A piano recital is called a recital because the pianist recites, it's not a 2-way communication.
Maybe you're addicted to the catharsis of communicating yourself with many people, maybe you're addicted to the feeling of being admired?
Are you saying you don't enjoy playing just to yourself as much as you did?
Well, though I think I get this and that there is a general thought like this, somehow it just doesn't ring completely true for me on all levels. Even though the audience is not saying or sharing in the same ways that the performer may be, the listener must make himself vulnerable in order to let another share one's soul with them. So, really, it is about people's souls meeting somewhere in the middle. That's my experience, anyway.
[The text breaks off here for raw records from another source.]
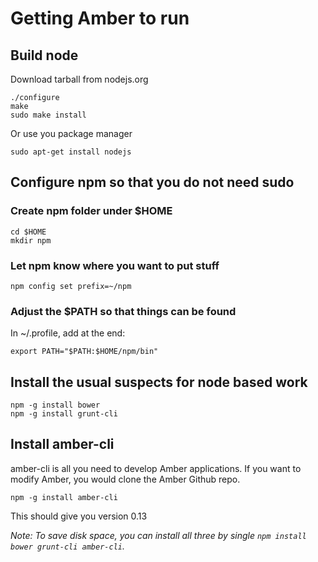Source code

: Getting Amber to run
====================

Build node
----------

Download tarball from nodejs.org

    ./configure
    make
    sudo make install

Or use you package manager

    sudo apt-get install nodejs

Configure npm so that you do not need sudo
------------------------------------------

### Create npm folder under $HOME

    cd $HOME
    mkdir npm

### Let npm know where you want to put stuff

    npm config set prefix=~/npm

### Adjust the $PATH so that things can be found

In ~/.profile, add at the end:

    export PATH="$PATH:$HOME/npm/bin"

Install the usual suspects for node based work
----------------------------------------------

    npm -g install bower
    npm -g install grunt-cli

Install amber-cli
-----------------

amber-cli is all you need to develop Amber applications.
If you want to modify Amber, you would clone the Amber Github repo.

    npm -g install amber-cli

This should give you version 0.13

_Note: To save disk space, you can install all three by single `npm install bower grunt-cli amber-cli`._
Well, yes, these both might be true. And, especially for the second one, I am somewhat ashamed to admit it, though . I feel like that is wrong of me to enjoy being admired.
No, this is not it. It's just that I always include my audience in my practicing, too. I am constantly thinking of them, as it turns out -- and this does often make my practicing even more enjoyable. And, this is not to say that I don't enjoy playing when I am alone, because I do. It's something different.
This is an excellent point you bring up, m1469. It seems there are people who thrive with an audience, as well as those who are perfectly happy playing alone. Maybe you're part of the first group?
I am perhaps being too reflective at the moment, but I have been doing a bit of performing in various ways lately, and have gotten a bit of attention in the process. This frame of mind just doesn't seem altogether healthy to me.
Who am I without an audience ? I am my musical self at its deepest and most fulfilling. Imagine an audience ? Good heavens no, I am too deeply into the sounds. I have learned ways to share music which do not involve performance. I don't much like being the audience either, come to think of it, aside from at very small gatherings. The last formal concert I attended was in 1967. No, hang on a minute, that was Ogdon playing the Liszt studies in 1967. I saw Ashkenazy playing the Hammerklavier a year or two after that and nothing since. The music intrigued me but I didn't like listening to it in public and I bought an LP of him playing it so I could listen to it at home "properly".